Generally, this device is used in asset protection strategies, but also it has been used to reduce the equity of a person in their own assets as part of estate planning, with a view to reducing the overall size of an estate capable of being fought over in family provision claims which are made under the Succession Act – for example, when the Will maker wants to give all of their assets to one child and not another.

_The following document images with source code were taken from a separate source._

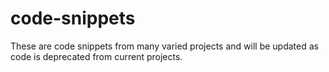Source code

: # code-snippets
These are code snippets from many varied projects and will be updated as code is deprecated from current projects.
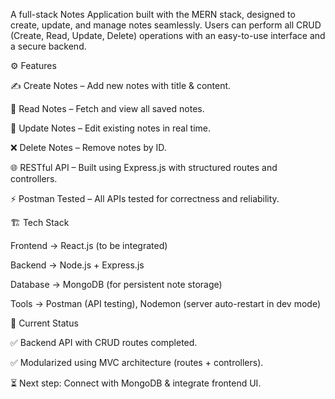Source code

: A full-stack Notes Application built with the MERN stack, designed to create, update, and manage notes seamlessly.
Users can perform all CRUD (Create, Read, Update, Delete) operations with an easy-to-use interface and a secure backend.

⚙️ Features

✍️ Create Notes – Add new notes with title & content.

📂 Read Notes – Fetch and view all saved notes.

🔄 Update Notes – Edit existing notes in real time.

❌ Delete Notes – Remove notes by ID.

🌐 RESTful API – Built using Express.js with structured routes and controllers.

⚡ Postman Tested – All APIs tested for correctness and reliability.

🏗️ Tech Stack

Frontend → React.js (to be integrated)

Backend → Node.js + Express.js

Database → MongoDB (for persistent note storage)

Tools → Postman (API testing), Nodemon (server auto-restart in dev mode)

🚀 Current Status

✅ Backend API with CRUD routes completed.

✅ Modularized using MVC architecture (routes + controllers).

⏳ Next step: Connect with MongoDB & integrate frontend UI.
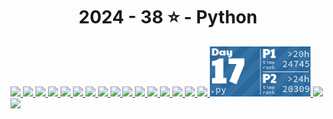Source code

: <!-- AOC TILES BEGIN -->
<h1 align="center">
  2024 - 38 ⭐ - Python
</h1>
<a href="day_01/main.py">
  <img src=".aoc_tiles/tiles/2024/01.png" width="161px">
</a>
<a href="day_02/main.py">
  <img src=".aoc_tiles/tiles/2024/02.png" width="161px">
</a>
<a href="day_03/main.py">
  <img src=".aoc_tiles/tiles/2024/03.png" width="161px">
</a>
<a href="day_04/main.py">
  <img src=".aoc_tiles/tiles/2024/04.png" width="161px">
</a>
<a href="day_05/main.py">
  <img src=".aoc_tiles/tiles/2024/05.png" width="161px">
</a>
<a href="day_06/main.py">
  <img src=".aoc_tiles/tiles/2024/06.png" width="161px">
</a>
<a href="day_07/main.py">
  <img src=".aoc_tiles/tiles/2024/07.png" width="161px">
</a>
<a href="day_08/main.py">
  <img src=".aoc_tiles/tiles/2024/08.png" width="161px">
</a>
<a href="day_09/main.py">
  <img src=".aoc_tiles/tiles/2024/09.png" width="161px">
</a>
<a href="day_10/main.py">
  <img src=".aoc_tiles/tiles/2024/10.png" width="161px">
</a>
<a href="day_11/main.py">
  <img src=".aoc_tiles/tiles/2024/11.png" width="161px">
</a>
<a href="day_12/main.py">
  <img src=".aoc_tiles/tiles/2024/12.png" width="161px">
</a>
<a href="day_13/main.py">
  <img src=".aoc_tiles/tiles/2024/13.png" width="161px">
</a>
<a href="day_14/main.py">
  <img src=".aoc_tiles/tiles/2024/14.png" width="161px">
</a>
<a href="day_15/main.py">
  <img src=".aoc_tiles/tiles/2024/15.png" width="161px">
</a>
<a href="day_16/main.py">
  <img src=".aoc_tiles/tiles/2024/16.png" width="161px">
</a>
<a href="day_17/main.py">
  <img src=".aoc_tiles/tiles/2024/17.png" width="161px">
</a>
<a href="day_18/main.py">
  <img src=".aoc_tiles/tiles/2024/18.png" width="161px">
</a>
<a href="day_19/main.py">
  <img src=".aoc_tiles/tiles/2024/19.png" width="161px">
</a>
<!-- AOC TILES END -->
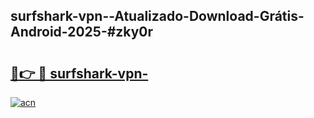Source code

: ## surfshark-vpn--Atualizado-Download-Grátis-Android-2025-#zky0r

# <h2><a href="https://ainizakaria.my?title=surfshark-vpn-&ref=20M">🔗👉 🔴 surfshark-vpn-</a></h2>

[![acn](https://github.com/user-attachments/assets/0f9c940e-d8b0-45ae-aac7-cd30a18b3e1c)](https://ainizakaria.my?title=surfshark-vpn-&ref=20M)

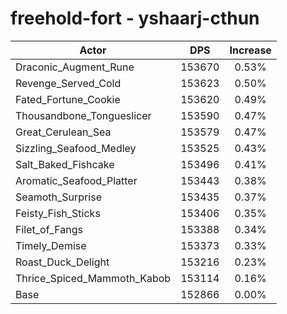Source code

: # freehold-fort - yshaarj-cthun
| Actor | DPS | Increase |
|---|:---:|:---:|
|Draconic_Augment_Rune|153670|0.53%|
|Revenge_Served_Cold|153623|0.50%|
|Fated_Fortune_Cookie|153620|0.49%|
|Thousandbone_Tongueslicer|153590|0.47%|
|Great_Cerulean_Sea|153579|0.47%|
|Sizzling_Seafood_Medley|153525|0.43%|
|Salt_Baked_Fishcake|153496|0.41%|
|Aromatic_Seafood_Platter|153443|0.38%|
|Seamoth_Surprise|153435|0.37%|
|Feisty_Fish_Sticks|153406|0.35%|
|Filet_of_Fangs|153388|0.34%|
|Timely_Demise|153373|0.33%|
|Roast_Duck_Delight|153216|0.23%|
|Thrice_Spiced_Mammoth_Kabob|153114|0.16%|
|Base|152866|0.00%|
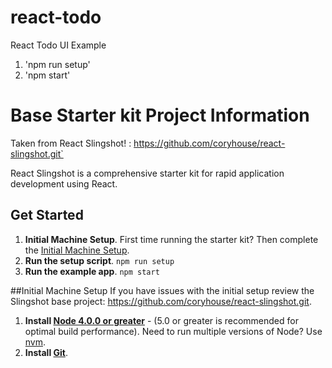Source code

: # react-todo
React Todo UI Example

1. 'npm run setup'
2. 'npm start'

# Base Starter kit Project Information

Taken from React Slingshot! : https://github.com/coryhouse/react-slingshot.git`

React Slingshot is a comprehensive starter kit for rapid application development using React.

## Get Started
1. **Initial Machine Setup**. First time running the starter kit? Then complete the [Initial Machine Setup](https://github.com/coryhouse/react-slingshot#initial-machine-setup).
2. **Run the setup script**. `npm run setup`
3. **Run the example app**. `npm start`

##Initial Machine Setup
If you have issues with the initial setup review the Slingshot base project: https://github.com/coryhouse/react-slingshot.git.
1. **Install [Node 4.0.0 or greater](https://nodejs.org)** - (5.0 or greater is recommended for optimal build performance). Need to run multiple versions of Node? Use [nvm](https://github.com/creationix/nvm).
2. **Install [Git](https://git-scm.com/downloads)**.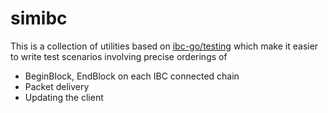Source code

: # simibc

This is a collection of utilities based on [ibc-go/testing](https://github.com/cosmos/ibc-go/tree/main/testing) which make it easier to write test scenarios involving precise orderings of

- BeginBlock, EndBlock on each IBC connected chain
- Packet delivery
- Updating the client
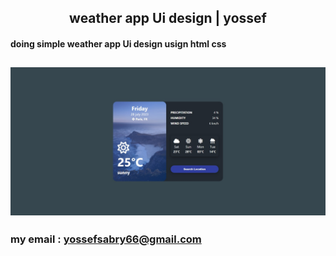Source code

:<h2 align="center"> weather app Ui design | yossef </h2>

#### doing simple  weather app Ui design usign html css 

![veiw](.//view.jpeg)
 ---
 ### my email : yossefsabry66@gmail.com
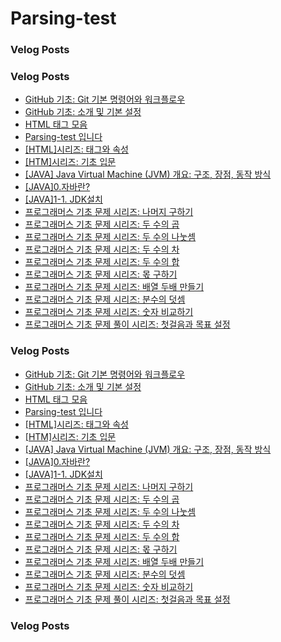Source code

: # Parsing-test

### Velog Posts



### Velog Posts

- [GitHub 기초: Git 기본 명령어와 워크플로우](https://velog.io/@jocker/GitHub-기초-Git-기본-명령어와-워크플로우)
- [GitHub 기초: 소개 및 기본 설정](https://velog.io/@jocker/GitHub-기초-소개-및-기본-설정)
- [HTML 태그 모음](https://velog.io/@jocker/HTML-태그-모음)
- [Parsing-test 입니다](https://velog.io/@jocker/Parsingtest-입니다)
- [[HTML]시리즈: 태그와 속성](https://velog.io/@jocker/HTML시리즈-태그와-속성)
- [[HTM]시리즈: 기초 입문](https://velog.io/@jocker/HTM시리즈-기초-입문)
- [[JAVA] Java Virtual Machine (JVM) 개요: 구조, 장점, 동작 방식](https://velog.io/@jocker/JAVA-Java-Virtual-Machine-JVM-개요-구조-장점-동작-방식)
- [[JAVA]0.자바란?](https://velog.io/@jocker/JAVA0자바란)
- [[JAVA]1-1. JDK설치](https://velog.io/@jocker/JAVA11-JDK설치)
- [프로그래머스 기초 문제 시리즈: 나머지 구하기](https://velog.io/@jocker/프로그래머스-기초-문제-시리즈-나머지-구하기)
- [프로그래머스 기초 문제 시리즈: 두 수의 곱](https://velog.io/@jocker/프로그래머스-기초-문제-시리즈-두-수의-곱)
- [프로그래머스 기초 문제 시리즈: 두 수의 나눗셈](https://velog.io/@jocker/프로그래머스-기초-문제-시리즈-두-수의-나눗셈)
- [프로그래머스 기초 문제 시리즈: 두 수의 차](https://velog.io/@jocker/프로그래머스-기초-문제-시리즈-두-수의-차)
- [프로그래머스 기초 문제 시리즈: 두 수의 합](https://velog.io/@jocker/프로그래머스-기초-문제-시리즈-두-수의-합)
- [프로그래머스 기초 문제 시리즈: 몫 구하기](https://velog.io/@jocker/프로그래머스-기초-문제-시리즈-몫-구하기)
- [프로그래머스 기초 문제 시리즈: 배열 두배 만들기](https://velog.io/@jocker/프로그래머스-기초-문제-시리즈-배열-두배-만들기)
- [프로그래머스 기초 문제 시리즈: 분수의 덧셈](https://velog.io/@jocker/프로그래머스-기초-문제-시리즈-분수의-덧셈)
- [프로그래머스 기초 문제 시리즈: 숫자 비교하기](https://velog.io/@jocker/프로그래머스-기초-문제-시리즈-숫자-비교하기)
- [프로그래머스 기초 문제 풀이 시리즈: 첫걸음과 목표 설정](https://velog.io/@jocker/프로그래머스-기초-문제-풀이-시리즈-첫걸음과-목표-설정)
### Velog Posts

- [GitHub 기초: Git 기본 명령어와 워크플로우](https://velog.io/@jocker/GitHub+%EA%B8%B0%EC%B4%88%3A+Git+%EA%B8%B0%EB%B3%B8+%EB%AA%85%EB%A0%B9%EC%96%B4%EC%99%80+%EC%9B%8C%ED%81%AC%ED%94%8C%EB%A1%9C%EC%9A%B0)
- [GitHub 기초: 소개 및 기본 설정](https://velog.io/@jocker/GitHub+%EA%B8%B0%EC%B4%88%3A+%EC%86%8C%EA%B0%9C+%EB%B0%8F+%EA%B8%B0%EB%B3%B8+%EC%84%A4%EC%A0%95)
- [HTML 태그 모음](https://velog.io/@jocker/HTML+%ED%83%9C%EA%B7%B8+%EB%AA%A8%EC%9D%8C)
- [Parsing-test 입니다](https://velog.io/@jocker/Parsing-test+%EC%9E%85%EB%8B%88%EB%8B%A4)
- [[HTML]시리즈: 태그와 속성](https://velog.io/@jocker/HTML%EC%8B%9C%EB%A6%AC%EC%A6%88%3A+%ED%83%9C%EA%B7%B8%EC%99%80+%EC%86%8D%EC%84%B1)
- [[HTM]시리즈: 기초 입문](https://velog.io/@jocker/HTM%EC%8B%9C%EB%A6%AC%EC%A6%88%3A+%EA%B8%B0%EC%B4%88+%EC%9E%85%EB%AC%B8)
- [[JAVA] Java Virtual Machine (JVM) 개요: 구조, 장점, 동작 방식](https://velog.io/@jocker/JAVA+Java+Virtual+Machine+%28JVM%29+%EA%B0%9C%EC%9A%94%3A+%EA%B5%AC%EC%A1%B0%2C+%EC%9E%A5%EC%A0%90%2C+%EB%8F%99%EC%9E%91+%EB%B0%A9%EC%8B%9D)
- [[JAVA]0.자바란?](https://velog.io/@jocker/JAVA0.%EC%9E%90%EB%B0%94%EB%9E%80)
- [[JAVA]1-1. JDK설치](https://velog.io/@jocker/JAVA1-1.+JDK%EC%84%A4%EC%B9%98)
- [프로그래머스 기초 문제 시리즈: 나머지 구하기](https://velog.io/@jocker/%ED%94%84%EB%A1%9C%EA%B7%B8%EB%9E%98%EB%A8%B8%EC%8A%A4+%EA%B8%B0%EC%B4%88+%EB%AC%B8%EC%A0%9C+%EC%8B%9C%EB%A6%AC%EC%A6%88%3A+%EB%82%98%EB%A8%B8%EC%A7%80+%EA%B5%AC%ED%95%98%EA%B8%B0)
- [프로그래머스 기초 문제 시리즈: 두 수의 곱](https://velog.io/@jocker/%ED%94%84%EB%A1%9C%EA%B7%B8%EB%9E%98%EB%A8%B8%EC%8A%A4+%EA%B8%B0%EC%B4%88+%EB%AC%B8%EC%A0%9C+%EC%8B%9C%EB%A6%AC%EC%A6%88%3A+%EB%91%90+%EC%88%98%EC%9D%98+%EA%B3%B1)
- [프로그래머스 기초 문제 시리즈: 두 수의 나눗셈](https://velog.io/@jocker/%ED%94%84%EB%A1%9C%EA%B7%B8%EB%9E%98%EB%A8%B8%EC%8A%A4+%EA%B8%B0%EC%B4%88+%EB%AC%B8%EC%A0%9C+%EC%8B%9C%EB%A6%AC%EC%A6%88%3A+%EB%91%90+%EC%88%98%EC%9D%98+%EB%82%98%EB%88%97%EC%85%88)
- [프로그래머스 기초 문제 시리즈: 두 수의 차](https://velog.io/@jocker/%ED%94%84%EB%A1%9C%EA%B7%B8%EB%9E%98%EB%A8%B8%EC%8A%A4+%EA%B8%B0%EC%B4%88+%EB%AC%B8%EC%A0%9C+%EC%8B%9C%EB%A6%AC%EC%A6%88%3A+%EB%91%90+%EC%88%98%EC%9D%98+%EC%B0%A8)
- [프로그래머스 기초 문제 시리즈: 두 수의 합](https://velog.io/@jocker/%ED%94%84%EB%A1%9C%EA%B7%B8%EB%9E%98%EB%A8%B8%EC%8A%A4+%EA%B8%B0%EC%B4%88+%EB%AC%B8%EC%A0%9C+%EC%8B%9C%EB%A6%AC%EC%A6%88%3A+%EB%91%90+%EC%88%98%EC%9D%98+%ED%95%A9)
- [프로그래머스 기초 문제 시리즈: 몫 구하기](https://velog.io/@jocker/%ED%94%84%EB%A1%9C%EA%B7%B8%EB%9E%98%EB%A8%B8%EC%8A%A4+%EA%B8%B0%EC%B4%88+%EB%AC%B8%EC%A0%9C+%EC%8B%9C%EB%A6%AC%EC%A6%88%3A+%EB%AA%AB+%EA%B5%AC%ED%95%98%EA%B8%B0)
- [프로그래머스 기초 문제 시리즈: 배열 두배 만들기](https://velog.io/@jocker/%ED%94%84%EB%A1%9C%EA%B7%B8%EB%9E%98%EB%A8%B8%EC%8A%A4+%EA%B8%B0%EC%B4%88+%EB%AC%B8%EC%A0%9C+%EC%8B%9C%EB%A6%AC%EC%A6%88%3A+%EB%B0%B0%EC%97%B4+%EB%91%90%EB%B0%B0+%EB%A7%8C%EB%93%A4%EA%B8%B0)
- [프로그래머스 기초 문제 시리즈: 분수의 덧셈](https://velog.io/@jocker/%ED%94%84%EB%A1%9C%EA%B7%B8%EB%9E%98%EB%A8%B8%EC%8A%A4+%EA%B8%B0%EC%B4%88+%EB%AC%B8%EC%A0%9C+%EC%8B%9C%EB%A6%AC%EC%A6%88%3A+%EB%B6%84%EC%88%98%EC%9D%98+%EB%8D%A7%EC%85%88)
- [프로그래머스 기초 문제 시리즈: 숫자 비교하기](https://velog.io/@jocker/%ED%94%84%EB%A1%9C%EA%B7%B8%EB%9E%98%EB%A8%B8%EC%8A%A4+%EA%B8%B0%EC%B4%88+%EB%AC%B8%EC%A0%9C+%EC%8B%9C%EB%A6%AC%EC%A6%88%3A+%EC%88%AB%EC%9E%90+%EB%B9%84%EA%B5%90%ED%95%98%EA%B8%B0)
- [프로그래머스 기초 문제 풀이 시리즈: 첫걸음과 목표 설정](https://velog.io/@jocker/%ED%94%84%EB%A1%9C%EA%B7%B8%EB%9E%98%EB%A8%B8%EC%8A%A4+%EA%B8%B0%EC%B4%88+%EB%AC%B8%EC%A0%9C+%ED%92%80%EC%9D%B4+%EC%8B%9C%EB%A6%AC%EC%A6%88%3A+%EC%B2%AB%EA%B1%B8%EC%9D%8C%EA%B3%BC+%EB%AA%A9%ED%91%9C+%EC%84%A4%EC%A0%95)
### Velog Posts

The underlying intention is to reduce the amount of the estate available for claims to be made.

Such a strategy was considered in the matter of re: Permewan, first in May 2021 and second in June 2022.  The first decision related to an application to remove the executor so that an independent person could be appointed to investigate whether the gift and loan back strategy was a sham and should be set aside as not being binding on the estate (which would have the result that the estate would be larger, and then the disappointed potential beneficiaries would potentially share in the larger estate when making claims for further provision).  Orders were made in that application for the removal of the executor and the appointment of an independent person as administrator to the estate to allow for the investigation of the dealings.

Subsequently, there was litigation over the validity of the documents comprising the gift and loan back strategy.  Ultimately, the parties agreed that due to a deficiency in the way in which the transaction was carried out, it should be set aside.  That said, the question of the merits of the strategy itself was considered in relation to an argument over costs and His Honour Cooper J gave a detailed judgment delivered on 10 June 2022 considering the merits of the transaction in the context of whether or not costs should be ordered.  His Honour found that –

  1. having regard to the evidence and the documents and in particular having regard to the intention which was clearly and obviously intended to take effect on death (to achieve the protection against family provision claims), the transaction was almost certainly to be a sham;
  1. perhaps more importantly, the enforcement of the transaction would be contrary to public policy because the effect of carrying them out would be to defeat or circumvent the public policy upon which the family provisions of the Succession Act are based, and would thereby be generally regarded as injurious to the public interest. 

As a consequence of these matters, there is potential that attempts to manage family provision claims by reducing the size of the estate through the use of a gift and loan back strategy will be attacked and potentially set aside, with significant cost risks to any party seeking to enforce it.